▶ [DIRECTIONS] Extract, from the records beneath this instruction, each line that contains the word "network".

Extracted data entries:
----------------------------------------

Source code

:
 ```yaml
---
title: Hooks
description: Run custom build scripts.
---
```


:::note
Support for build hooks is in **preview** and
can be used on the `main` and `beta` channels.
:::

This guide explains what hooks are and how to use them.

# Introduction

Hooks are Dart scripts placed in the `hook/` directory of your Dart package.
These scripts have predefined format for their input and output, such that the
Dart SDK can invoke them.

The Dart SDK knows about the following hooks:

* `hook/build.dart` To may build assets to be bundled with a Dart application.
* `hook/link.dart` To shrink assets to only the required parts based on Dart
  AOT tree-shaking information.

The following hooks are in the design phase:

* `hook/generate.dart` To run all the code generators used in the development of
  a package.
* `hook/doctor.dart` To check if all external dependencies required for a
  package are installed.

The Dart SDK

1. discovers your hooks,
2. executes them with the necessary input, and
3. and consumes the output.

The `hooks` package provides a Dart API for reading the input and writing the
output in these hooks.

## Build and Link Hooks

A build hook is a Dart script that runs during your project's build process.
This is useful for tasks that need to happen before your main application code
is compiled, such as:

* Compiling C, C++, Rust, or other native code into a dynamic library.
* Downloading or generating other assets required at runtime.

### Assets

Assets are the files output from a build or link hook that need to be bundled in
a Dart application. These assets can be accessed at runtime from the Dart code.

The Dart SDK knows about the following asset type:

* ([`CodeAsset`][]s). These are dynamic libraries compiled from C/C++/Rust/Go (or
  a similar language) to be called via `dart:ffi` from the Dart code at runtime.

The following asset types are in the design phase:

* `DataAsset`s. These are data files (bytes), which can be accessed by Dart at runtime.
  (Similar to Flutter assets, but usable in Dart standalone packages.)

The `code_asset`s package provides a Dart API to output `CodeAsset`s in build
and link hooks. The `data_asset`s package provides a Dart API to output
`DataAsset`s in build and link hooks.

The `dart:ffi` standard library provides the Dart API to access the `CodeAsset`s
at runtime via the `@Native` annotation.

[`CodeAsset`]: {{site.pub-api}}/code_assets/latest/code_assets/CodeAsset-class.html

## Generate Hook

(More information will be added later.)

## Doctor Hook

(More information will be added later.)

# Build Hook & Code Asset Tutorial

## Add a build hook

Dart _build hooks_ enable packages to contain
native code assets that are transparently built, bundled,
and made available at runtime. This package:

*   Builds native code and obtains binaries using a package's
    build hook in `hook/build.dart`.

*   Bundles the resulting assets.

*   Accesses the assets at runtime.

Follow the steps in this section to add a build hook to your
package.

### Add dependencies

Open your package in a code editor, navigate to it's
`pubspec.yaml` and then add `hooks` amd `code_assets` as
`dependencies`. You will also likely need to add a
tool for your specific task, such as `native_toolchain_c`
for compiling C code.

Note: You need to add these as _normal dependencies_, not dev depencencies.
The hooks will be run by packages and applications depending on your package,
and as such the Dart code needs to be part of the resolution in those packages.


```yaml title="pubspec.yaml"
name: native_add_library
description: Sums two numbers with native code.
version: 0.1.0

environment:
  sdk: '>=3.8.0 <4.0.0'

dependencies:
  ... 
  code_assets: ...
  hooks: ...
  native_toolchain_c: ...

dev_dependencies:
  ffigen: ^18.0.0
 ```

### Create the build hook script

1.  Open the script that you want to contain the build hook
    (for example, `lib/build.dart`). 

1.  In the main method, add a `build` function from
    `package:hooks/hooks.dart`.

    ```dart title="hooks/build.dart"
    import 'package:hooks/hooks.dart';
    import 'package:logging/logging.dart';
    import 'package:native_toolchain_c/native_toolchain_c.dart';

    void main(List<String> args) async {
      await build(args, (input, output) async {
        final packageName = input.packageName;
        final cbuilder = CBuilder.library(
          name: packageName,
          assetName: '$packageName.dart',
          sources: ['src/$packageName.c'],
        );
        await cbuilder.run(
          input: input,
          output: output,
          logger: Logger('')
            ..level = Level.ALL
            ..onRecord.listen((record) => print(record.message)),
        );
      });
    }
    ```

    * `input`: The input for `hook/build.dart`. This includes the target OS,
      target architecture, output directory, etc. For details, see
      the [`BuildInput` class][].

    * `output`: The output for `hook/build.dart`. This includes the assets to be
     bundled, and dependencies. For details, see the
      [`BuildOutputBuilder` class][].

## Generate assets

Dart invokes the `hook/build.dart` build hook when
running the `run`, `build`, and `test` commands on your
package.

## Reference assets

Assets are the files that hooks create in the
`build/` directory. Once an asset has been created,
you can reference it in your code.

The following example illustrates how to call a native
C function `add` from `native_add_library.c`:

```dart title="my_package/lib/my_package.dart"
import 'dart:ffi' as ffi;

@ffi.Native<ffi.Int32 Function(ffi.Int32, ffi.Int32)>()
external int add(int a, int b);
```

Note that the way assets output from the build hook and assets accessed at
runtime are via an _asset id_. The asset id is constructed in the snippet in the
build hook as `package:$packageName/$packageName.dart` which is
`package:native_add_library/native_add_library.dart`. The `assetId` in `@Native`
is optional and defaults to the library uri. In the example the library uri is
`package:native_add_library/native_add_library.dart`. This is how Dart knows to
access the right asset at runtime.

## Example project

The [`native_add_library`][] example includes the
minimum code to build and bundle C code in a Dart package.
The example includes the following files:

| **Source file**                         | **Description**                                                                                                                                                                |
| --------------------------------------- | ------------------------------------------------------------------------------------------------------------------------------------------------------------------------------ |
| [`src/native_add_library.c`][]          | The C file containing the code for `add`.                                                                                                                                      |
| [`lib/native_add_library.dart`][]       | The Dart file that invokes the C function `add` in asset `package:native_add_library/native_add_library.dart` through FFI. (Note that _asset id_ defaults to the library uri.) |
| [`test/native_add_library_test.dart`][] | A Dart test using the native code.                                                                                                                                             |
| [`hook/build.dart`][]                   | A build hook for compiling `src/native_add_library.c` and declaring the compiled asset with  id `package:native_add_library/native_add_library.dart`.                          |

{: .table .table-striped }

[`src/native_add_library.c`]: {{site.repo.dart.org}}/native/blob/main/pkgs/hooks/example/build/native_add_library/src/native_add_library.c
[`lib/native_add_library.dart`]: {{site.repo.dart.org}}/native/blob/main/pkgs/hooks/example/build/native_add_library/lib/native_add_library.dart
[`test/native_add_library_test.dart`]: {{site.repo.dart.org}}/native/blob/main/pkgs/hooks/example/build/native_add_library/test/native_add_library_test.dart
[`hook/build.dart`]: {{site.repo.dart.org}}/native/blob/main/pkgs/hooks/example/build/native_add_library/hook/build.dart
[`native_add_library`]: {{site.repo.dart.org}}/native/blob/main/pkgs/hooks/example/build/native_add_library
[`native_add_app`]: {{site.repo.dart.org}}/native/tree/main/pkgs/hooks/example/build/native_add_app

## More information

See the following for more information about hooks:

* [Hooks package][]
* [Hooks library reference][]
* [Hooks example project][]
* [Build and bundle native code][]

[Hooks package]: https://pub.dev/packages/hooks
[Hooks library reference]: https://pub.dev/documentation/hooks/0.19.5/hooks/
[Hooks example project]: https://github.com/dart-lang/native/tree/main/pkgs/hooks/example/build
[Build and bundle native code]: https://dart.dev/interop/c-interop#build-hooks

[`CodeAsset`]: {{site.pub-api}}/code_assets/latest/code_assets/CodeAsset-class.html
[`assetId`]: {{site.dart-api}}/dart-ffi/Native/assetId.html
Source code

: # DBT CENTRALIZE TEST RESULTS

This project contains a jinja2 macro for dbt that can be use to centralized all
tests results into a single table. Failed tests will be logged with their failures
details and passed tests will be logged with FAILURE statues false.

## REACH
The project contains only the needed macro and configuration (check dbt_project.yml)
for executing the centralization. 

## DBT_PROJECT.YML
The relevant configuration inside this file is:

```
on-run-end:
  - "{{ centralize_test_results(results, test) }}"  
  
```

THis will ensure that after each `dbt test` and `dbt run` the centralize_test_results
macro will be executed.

----------------------------------------

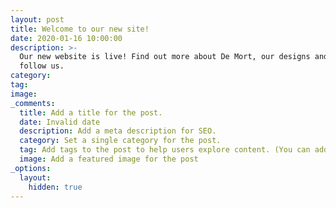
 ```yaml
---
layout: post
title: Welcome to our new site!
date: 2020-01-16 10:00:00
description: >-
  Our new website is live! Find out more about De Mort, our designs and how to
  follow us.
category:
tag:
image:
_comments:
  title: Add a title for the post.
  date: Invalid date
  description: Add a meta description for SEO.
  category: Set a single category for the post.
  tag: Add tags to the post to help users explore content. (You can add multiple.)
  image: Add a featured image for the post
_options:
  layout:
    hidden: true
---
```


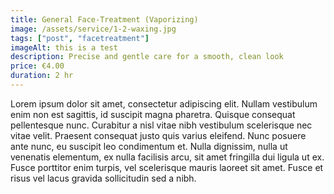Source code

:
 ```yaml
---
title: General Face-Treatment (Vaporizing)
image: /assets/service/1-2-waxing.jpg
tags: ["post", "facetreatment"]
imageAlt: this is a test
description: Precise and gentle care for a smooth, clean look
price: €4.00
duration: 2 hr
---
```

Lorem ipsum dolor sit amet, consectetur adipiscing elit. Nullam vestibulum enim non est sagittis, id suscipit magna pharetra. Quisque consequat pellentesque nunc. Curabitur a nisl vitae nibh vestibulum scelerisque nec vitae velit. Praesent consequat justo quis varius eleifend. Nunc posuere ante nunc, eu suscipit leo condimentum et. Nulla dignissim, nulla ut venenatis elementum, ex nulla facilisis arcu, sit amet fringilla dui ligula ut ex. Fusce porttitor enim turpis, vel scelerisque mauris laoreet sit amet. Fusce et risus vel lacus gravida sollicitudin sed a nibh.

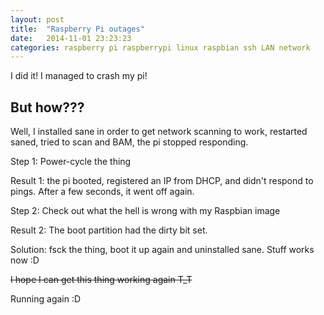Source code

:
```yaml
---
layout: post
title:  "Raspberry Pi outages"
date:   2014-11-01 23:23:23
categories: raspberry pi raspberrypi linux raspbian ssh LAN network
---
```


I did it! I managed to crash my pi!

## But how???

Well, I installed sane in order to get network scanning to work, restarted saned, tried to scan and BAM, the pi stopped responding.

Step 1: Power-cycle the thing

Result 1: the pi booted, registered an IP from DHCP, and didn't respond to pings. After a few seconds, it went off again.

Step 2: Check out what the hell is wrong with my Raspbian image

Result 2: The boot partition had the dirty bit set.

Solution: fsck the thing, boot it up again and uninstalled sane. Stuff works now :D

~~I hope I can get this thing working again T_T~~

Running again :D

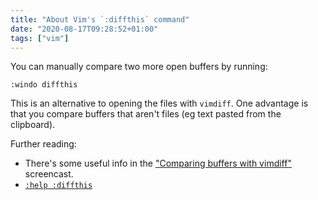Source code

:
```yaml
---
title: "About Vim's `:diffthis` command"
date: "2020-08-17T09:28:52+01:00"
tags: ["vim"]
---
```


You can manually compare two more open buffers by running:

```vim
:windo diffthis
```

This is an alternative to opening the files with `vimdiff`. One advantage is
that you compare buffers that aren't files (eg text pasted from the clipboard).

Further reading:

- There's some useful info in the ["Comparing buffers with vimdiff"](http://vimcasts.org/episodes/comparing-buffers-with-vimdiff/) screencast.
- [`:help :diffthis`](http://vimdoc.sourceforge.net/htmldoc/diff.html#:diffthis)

----------------------------------------

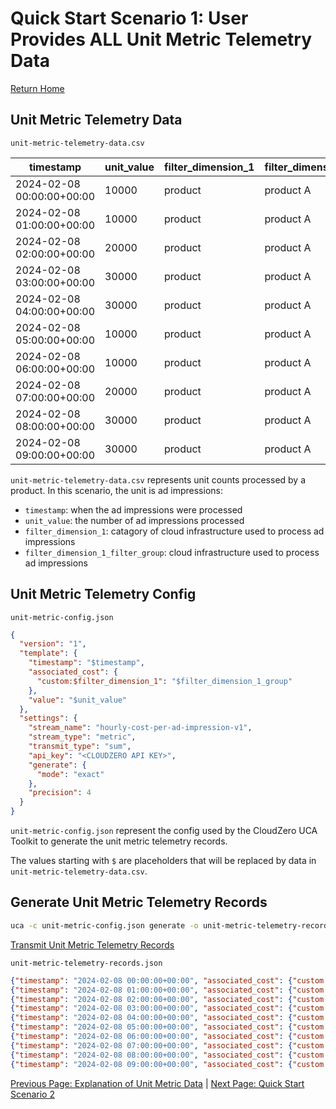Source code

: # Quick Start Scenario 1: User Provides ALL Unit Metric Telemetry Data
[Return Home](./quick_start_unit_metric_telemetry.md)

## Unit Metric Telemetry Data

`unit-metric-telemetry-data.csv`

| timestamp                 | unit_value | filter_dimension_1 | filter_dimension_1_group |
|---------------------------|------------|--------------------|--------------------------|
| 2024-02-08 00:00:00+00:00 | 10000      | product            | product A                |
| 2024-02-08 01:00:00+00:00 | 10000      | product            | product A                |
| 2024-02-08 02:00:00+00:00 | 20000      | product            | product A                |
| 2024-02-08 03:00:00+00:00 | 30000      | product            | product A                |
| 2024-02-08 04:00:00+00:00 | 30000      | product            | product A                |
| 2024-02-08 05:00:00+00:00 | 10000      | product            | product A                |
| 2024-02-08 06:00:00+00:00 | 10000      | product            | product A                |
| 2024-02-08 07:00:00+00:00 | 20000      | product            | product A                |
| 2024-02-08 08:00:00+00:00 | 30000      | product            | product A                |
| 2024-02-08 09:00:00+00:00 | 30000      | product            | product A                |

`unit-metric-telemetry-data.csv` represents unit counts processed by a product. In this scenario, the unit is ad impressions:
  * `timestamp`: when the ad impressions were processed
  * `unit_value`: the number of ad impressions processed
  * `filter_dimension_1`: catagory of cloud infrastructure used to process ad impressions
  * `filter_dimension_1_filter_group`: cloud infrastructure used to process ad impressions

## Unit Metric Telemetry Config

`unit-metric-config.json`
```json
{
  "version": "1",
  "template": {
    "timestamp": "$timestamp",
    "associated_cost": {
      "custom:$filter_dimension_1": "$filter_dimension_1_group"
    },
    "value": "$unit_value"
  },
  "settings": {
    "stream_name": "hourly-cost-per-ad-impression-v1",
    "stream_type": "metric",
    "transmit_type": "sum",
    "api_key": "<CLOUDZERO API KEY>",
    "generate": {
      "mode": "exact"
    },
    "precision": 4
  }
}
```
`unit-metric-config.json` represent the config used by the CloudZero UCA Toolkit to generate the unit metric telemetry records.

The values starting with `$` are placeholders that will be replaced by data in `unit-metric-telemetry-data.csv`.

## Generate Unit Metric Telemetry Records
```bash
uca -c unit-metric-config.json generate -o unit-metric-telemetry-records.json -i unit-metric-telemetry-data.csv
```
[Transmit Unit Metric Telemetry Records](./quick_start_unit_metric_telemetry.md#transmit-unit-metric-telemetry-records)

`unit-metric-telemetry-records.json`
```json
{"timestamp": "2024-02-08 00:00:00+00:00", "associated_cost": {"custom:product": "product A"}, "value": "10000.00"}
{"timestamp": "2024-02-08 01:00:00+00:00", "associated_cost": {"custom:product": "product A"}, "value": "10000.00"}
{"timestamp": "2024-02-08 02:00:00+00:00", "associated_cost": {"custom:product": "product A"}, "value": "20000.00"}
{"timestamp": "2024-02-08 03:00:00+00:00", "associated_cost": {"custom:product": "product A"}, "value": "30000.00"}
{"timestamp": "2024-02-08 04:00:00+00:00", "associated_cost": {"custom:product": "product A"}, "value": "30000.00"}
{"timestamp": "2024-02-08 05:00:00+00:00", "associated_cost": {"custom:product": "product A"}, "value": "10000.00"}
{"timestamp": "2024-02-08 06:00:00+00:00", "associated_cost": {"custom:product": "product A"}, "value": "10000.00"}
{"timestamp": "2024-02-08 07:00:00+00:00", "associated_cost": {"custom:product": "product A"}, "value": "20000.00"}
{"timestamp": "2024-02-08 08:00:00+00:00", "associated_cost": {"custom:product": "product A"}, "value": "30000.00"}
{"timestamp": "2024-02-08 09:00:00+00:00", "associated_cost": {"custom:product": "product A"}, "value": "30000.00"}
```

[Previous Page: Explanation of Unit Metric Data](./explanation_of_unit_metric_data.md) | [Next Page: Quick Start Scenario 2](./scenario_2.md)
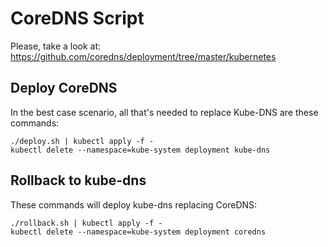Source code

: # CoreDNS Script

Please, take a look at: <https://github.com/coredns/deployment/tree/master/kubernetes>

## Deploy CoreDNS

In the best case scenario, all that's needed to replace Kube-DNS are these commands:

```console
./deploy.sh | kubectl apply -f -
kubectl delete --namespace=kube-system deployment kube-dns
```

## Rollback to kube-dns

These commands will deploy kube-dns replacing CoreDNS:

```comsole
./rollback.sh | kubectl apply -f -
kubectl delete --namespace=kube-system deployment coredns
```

----------------------------------------

▶ [TASK RESPONSE]
categories: raspberry pi raspberrypi linux raspbian ssh LAN network
Well, I installed sane in order to get network scanning to work, restarted saned, tried to scan and BAM, the pi stopped responding.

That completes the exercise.